A Distance for Geometric Graphs via the Labeled Merge Tree Interleaving Distance
Erin Wolf Chambers, Elizabeth Munch, Sarah Percival, Xinyi Wang
TL;DR
This work defines a distance between embedded graphs by transforming each graph into a family of labeled merge trees via a directional transform and integrating a labeled interleaving distance across all directions in $S^1$. The approach relies on a surjective labeling scheme that pairs extremal vertices with closest points on the other graph, enabling a computable distance $D(G_1,G_2)$ based on the matrices induced by the merge trees. The authors provide both exact (kinetic data structure) and approximate (direction sampling) computation methods, analyze theoretical properties (finiteness, symmetry, non-metric nature, and continuity), and demonstrate the method on datasets including Passiflora leaves and letter graphs. The resulting distance captures embedding-sensitive geometric differences and yields meaningful clustering and visualization outcomes, with practical implementation available publicly. The work highlights future directions such as stabilizing the labeling, extending to higher dimensions, and scaling to larger datasets.
Abstract
Geometric graphs appear in many real-world data sets, such as road networks, sensor networks, and molecules.
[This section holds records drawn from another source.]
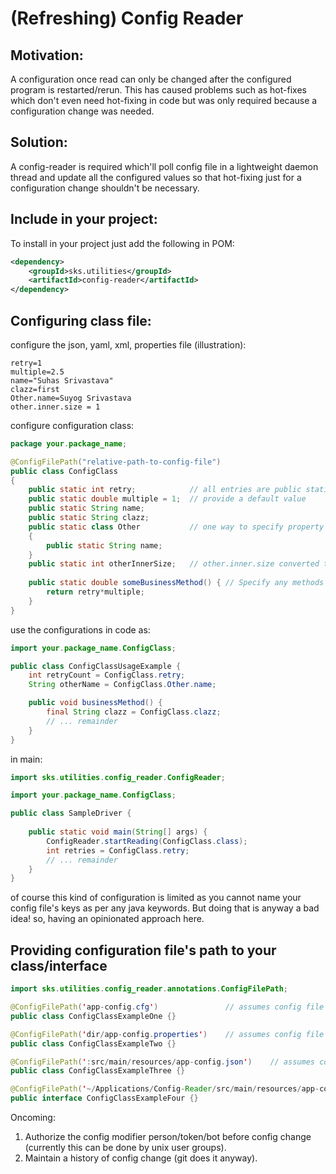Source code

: # (Refreshing) Config Reader

## Motivation:
A configuration once read can only be changed after the configured program is restarted/rerun.
This has caused problems such as hot-fixes which don't even need hot-fixing in code but was only required because a configuration change was needed.

## Solution:
A config-reader is required which'll poll config file in a lightweight daemon thread and update all the configured values so that hot-fixing just for a configuration change shouldn't be necessary.

## Include in your project:
To install in your project just add the following in POM:
```xml
<dependency>
    <groupId>sks.utilities</groupId>
    <artifactId>config-reader</artifactId>
</dependency>
```

## Configuring class file:
configure the json, yaml, xml, properties file (illustration):
```properties
retry=1
multiple=2.5
name="Suhas Srivastava"
clazz=first
Other.name=Suyog Srivastava
other.inner.size = 1
```

configure configuration class:
```java
package your.package_name;

@ConfigFilePath("relative-path-to-config-file")
public class ConfigClass
{
    public static int retry;            // all entries are public static so that you don't need to create unnecessary objects
    public static double multiple = 1;  // provide a default value
    public static String name;
    public static String clazz;
    public static class Other           // one way to specify property grouping {see Other.name in the config file}
    {
        public static String name;
    }
    public static int otherInnerSize;   // other.inner.size converted to otherInnerSize. Another way to specify grouping
    
    public static double someBusinessMethod() { // Specify any methods (must be static)
        return retry*multiple;
    }
}
```

use the configurations in code as:
```java
import your.package_name.ConfigClass;

public class ConfigClassUsageExample {
    int retryCount = ConfigClass.retry;
    String otherName = ConfigClass.Other.name;

    public void businessMethod() {
        final String clazz = ConfigClass.clazz;
        // ... remainder
    }
}
```

in main:
```java
import sks.utilities.config_reader.ConfigReader;

import your.package_name.ConfigClass;

public class SampleDriver {
    
    public static void main(String[] args) {
        ConfigReader.startReading(ConfigClass.class);
        int retries = ConfigClass.retry;
        // ... remainder
    }
}
```

of course this kind of configuration is limited as you cannot name your config file's keys as per any java keywords. But doing that is anyway a bad idea!
so, having an opinionated approach here.

## Providing configuration file's path to your class/interface

```java
import sks.utilities.config_reader.annotations.ConfigFilePath;

@ConfigFilePath('app-config.cfg')               // assumes config file is in mvn like path of src/main/resources
public class ConfigClassExampleOne {}

@ConfigFilePath('dir/app-config.properties')    // assumes config file is in mvn like path having one more internal directory (dir) src/main/resources/dir/
public class ConfigClassExampleTwo {}

@ConfigFilePath(':src/main/resources/app-config.json')    // assumes config from project's root, so for a project named `config-reader` this annotated path is config-reader/src/main/resources/app-config.json
public class ConfigClassExampleThree {}

@ConfigFilePath('~/Applications/Config-Reader/src/main/resources/app-config.json')    // assumes config file from absolute path, i.e. any path starting from [A-Z]:/ (windows drives paths like C:/, D:\) or [~, /] (unix home and root paths) will be considered absolute paths
public interface ConfigClassExampleFour {}
```

Oncoming: 
1) Authorize the config modifier person/token/bot before config change (currently this can be done by unix user groups).
2) Maintain a history of config change (git does it anyway).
We investigate the notion of distance between embedded graphs and present a metric to measure the distance between two geometric graphs via merge trees. In order to preserve as much useful information as possible from the original data, we introduce a way of rotating the sublevel set to obtain the merge trees via the idea of the directional transform. We represent the merge trees using a surjective multi-labeling scheme and then compute the distance between two representative matrices. We show some theoretically desirable qualities and present two methods of computation: approximation via sampling and exact distance using a kinetic data structure, both in polynomial time. We illustrate its utility by implementing it on two data sets.